The Supreme Court, acting at the urging of the Reagan administration, yesterday agreed for the first time to review a key portion of the Voting Rights Act that gives minorities the right to challenge election results that do not reflect their numbers on the voting rolls.

The justices, in a case involving seven state House and Senate districts in North Carolina, agreed to hear North Carolina's arguments that a lower court misinterpreted 1982 amendments to the 1965 law.

The state, joined by U.S. Solicitor General Rex E. Lee, asked the justices to determine whether the law actually guarantees "safe" seats to minorities. The court also agreed to consider how lower-court judges should define racial bloc voting, a necessary factor in triggering the act's provisions. Civil rights advocates worried yesterday that the court may use the case to narrow significantly what they thought they won when Congress passed the 1982 law.

"We are very concerned that the Reagan appointees in the Justice Department, all of whom opposed the amendment, may seize this opportunity to try to persuade the court to gut the Voting Rights Act," said Lani Guinier, an attorney with the NAACP Legal Defense and Educational Fund Inc.

The department argued that the North Carolina court misread the 1982 law to require "guaranteed electoral success in proportion to the black percentage of the population." The case, to be argued next fall, is Thornburg v.

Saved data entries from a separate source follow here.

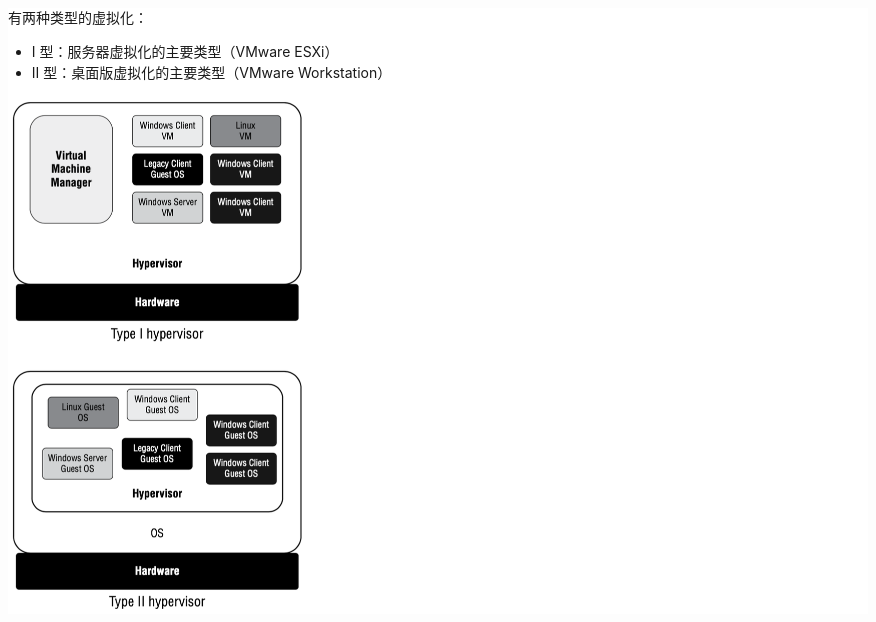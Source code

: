 有两种类型的虚拟化：

- I 型：服务器虚拟化的主要类型（VMware ESXi）
- II 型：桌面版虚拟化的主要类型（VMware Workstation）

<img src="../../pics/image-20231007104530717.png" alt="image-20231007104530717" style="zoom:50%;" />
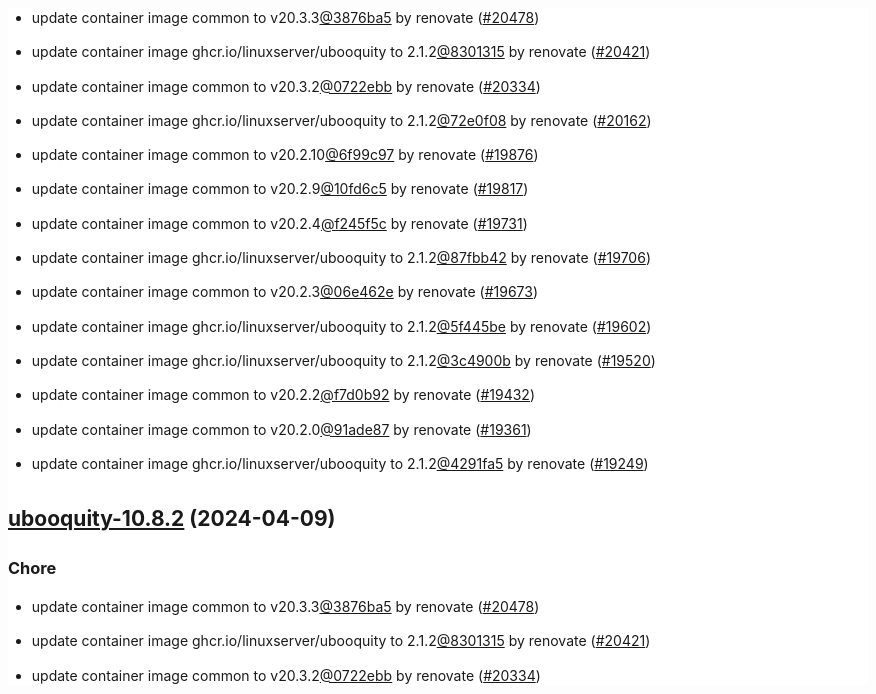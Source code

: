 - update container image common to v20.3.3[@3876ba5](https://github.com/3876ba5) by renovate ([#20478](https://github.com/truecharts/charts/issues/20478))

- update container image ghcr.io/linuxserver/ubooquity to 2.1.2[@8301315](https://github.com/8301315) by renovate ([#20421](https://github.com/truecharts/charts/issues/20421))

- update container image common to v20.3.2[@0722ebb](https://github.com/0722ebb) by renovate ([#20334](https://github.com/truecharts/charts/issues/20334))

- update container image ghcr.io/linuxserver/ubooquity to 2.1.2[@72e0f08](https://github.com/72e0f08) by renovate ([#20162](https://github.com/truecharts/charts/issues/20162))

- update container image common to v20.2.10[@6f99c97](https://github.com/6f99c97) by renovate ([#19876](https://github.com/truecharts/charts/issues/19876))

- update container image common to v20.2.9[@10fd6c5](https://github.com/10fd6c5) by renovate ([#19817](https://github.com/truecharts/charts/issues/19817))

- update container image common to v20.2.4[@f245f5c](https://github.com/f245f5c) by renovate ([#19731](https://github.com/truecharts/charts/issues/19731))

- update container image ghcr.io/linuxserver/ubooquity to 2.1.2[@87fbb42](https://github.com/87fbb42) by renovate ([#19706](https://github.com/truecharts/charts/issues/19706))

- update container image common to v20.2.3[@06e462e](https://github.com/06e462e) by renovate ([#19673](https://github.com/truecharts/charts/issues/19673))

- update container image ghcr.io/linuxserver/ubooquity to 2.1.2[@5f445be](https://github.com/5f445be) by renovate ([#19602](https://github.com/truecharts/charts/issues/19602))

- update container image ghcr.io/linuxserver/ubooquity to 2.1.2[@3c4900b](https://github.com/3c4900b) by renovate ([#19520](https://github.com/truecharts/charts/issues/19520))

- update container image common to v20.2.2[@f7d0b92](https://github.com/f7d0b92) by renovate ([#19432](https://github.com/truecharts/charts/issues/19432))

- update container image common to v20.2.0[@91ade87](https://github.com/91ade87) by renovate ([#19361](https://github.com/truecharts/charts/issues/19361))

- update container image ghcr.io/linuxserver/ubooquity to 2.1.2[@4291fa5](https://github.com/4291fa5) by renovate ([#19249](https://github.com/truecharts/charts/issues/19249))


## [ubooquity-10.8.2](https://github.com/truecharts/charts/compare/ubooquity-10.6.0...ubooquity-10.8.2) (2024-04-09)

### Chore



- update container image common to v20.3.3[@3876ba5](https://github.com/3876ba5) by renovate ([#20478](https://github.com/truecharts/charts/issues/20478))

- update container image ghcr.io/linuxserver/ubooquity to 2.1.2[@8301315](https://github.com/8301315) by renovate ([#20421](https://github.com/truecharts/charts/issues/20421))

- update container image common to v20.3.2[@0722ebb](https://github.com/0722ebb) by renovate ([#20334](https://github.com/truecharts/charts/issues/20334))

Gingles.

The justices, without comment, declined yesterday to hear an appeal by former labor secretary Raymond J. Donovan, who argued that a special federal court improperly gave New York prosecutors federal grand jury documents that apparently were later used to indict him on grand larceny and fraud charges. Donovan has denied the charges.

The documents were developed during a related 1982 investigation by special prosecutor Leon Silverman into allegations that Donovan had ties to organized crime. Silverman concluded there was "insufficient credible evidence" to warrant prosecution.

Prosecutors for Bronx District Attorney Mario Merola obtained the federal documents and testimony from the special federal court. Donovan, who resigned March 15, was indicted in September in connection with a $186 million New York subway project.

In other action, the court:

* Let stand a ruling last year by a federal appeals court that San Jose, Calif., public school officials unlawfully discriminated against Hispanic students and must act to desegregate the system. The court declined to upset the ruling by the 9th U.S. Circuit Court of Appeals in San Jose Unified School District v. Diaz.

* Decided unanimously that the federal Education of the Handicapped Act may require public school officials to reimburse private school costs for parents who on their own decide to transfer a handicapped child to a private school.

Justice William H. Rehnquist, writing for the court, said public schools must pay if courts later determine that the parents were correct. But "parents [who] act without the consent of state or local officials do so at their own financial risk," Rehnquist said. If courts later decide that school officials were right, he said, parents could not be reimbursed. The case is Burlington School Committee v. Massachusetts Department of Education.